Hal ini diarahkan agar kelestarian hutan diperhatikan lebih seksama dan mendorong sektor-sektor ekonomi yang berkelanjutan melalui skema insentif juga disinsentif untuk berinvestasi dalam proyek ekonomi hijau.

Merespons hal tersebut, pengembangan ekonomi hijau yang merupakan sistem perekonomian memiliki fokus terhadap keberlanjutan lingkungan menjadi isu strategis yang penting.

Olehnya itu, mengingat sektor primer yang berbasis Sumber Daya Alam (SDA) yang masih menjadi kontributor utama ekonomi Sulawesi Tenggara, maka menjadi isu ekonomi hijau sangat relevan untuk dibahas.

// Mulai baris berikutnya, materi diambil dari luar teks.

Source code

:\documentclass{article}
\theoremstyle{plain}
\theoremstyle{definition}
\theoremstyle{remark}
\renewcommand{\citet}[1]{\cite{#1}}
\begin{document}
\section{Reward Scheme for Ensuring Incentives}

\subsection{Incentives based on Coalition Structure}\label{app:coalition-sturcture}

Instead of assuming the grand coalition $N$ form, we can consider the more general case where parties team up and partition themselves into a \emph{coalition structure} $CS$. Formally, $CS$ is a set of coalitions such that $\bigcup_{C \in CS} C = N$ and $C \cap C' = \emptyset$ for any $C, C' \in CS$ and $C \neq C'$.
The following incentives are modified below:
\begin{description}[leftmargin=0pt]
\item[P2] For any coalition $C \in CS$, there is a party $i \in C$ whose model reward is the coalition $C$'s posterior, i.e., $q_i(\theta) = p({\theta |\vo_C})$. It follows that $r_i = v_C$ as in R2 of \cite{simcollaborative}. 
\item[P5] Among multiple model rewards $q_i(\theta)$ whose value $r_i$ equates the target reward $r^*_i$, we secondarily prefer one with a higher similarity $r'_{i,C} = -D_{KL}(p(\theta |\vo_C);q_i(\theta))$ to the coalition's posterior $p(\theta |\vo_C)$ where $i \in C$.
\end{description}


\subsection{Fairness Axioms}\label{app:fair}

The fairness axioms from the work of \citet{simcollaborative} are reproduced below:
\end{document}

Disampaikan Kepala Kantor Perwakilan Bank Indonesia (KPwBI), Doni Septadijaya, bahwa sektor pertanian, kehutanan, dan perikanan berkontribusi sebesar 23,82 persen terhadap ekonomi Sultra, diikuti oleh lapangan usaha pertambangan dan penggalian dengan pangsa 18,12 persen.

“Salah satu komoditas unggulan nasional yang ada Sultra
adalah nikel, sehingga keberlangsungan lapangan usaha pertanian dan pertambangan tersebut perlu dijaga, salah satunya melalui implementasi prinsip ekonomi hijau,” ujar Doni, Rabu (24 Agustus 2022).

Berdasarkan data BI yang himpun melalui Kementerian ESDM Sultra, diperkirakan Sultra memiliki cadangan nikel terbesar di Indonesia dengan total cadangan sebesar 28,87 juta ton nikel atau setara dengan 1,87 miliar ton bijih nikel.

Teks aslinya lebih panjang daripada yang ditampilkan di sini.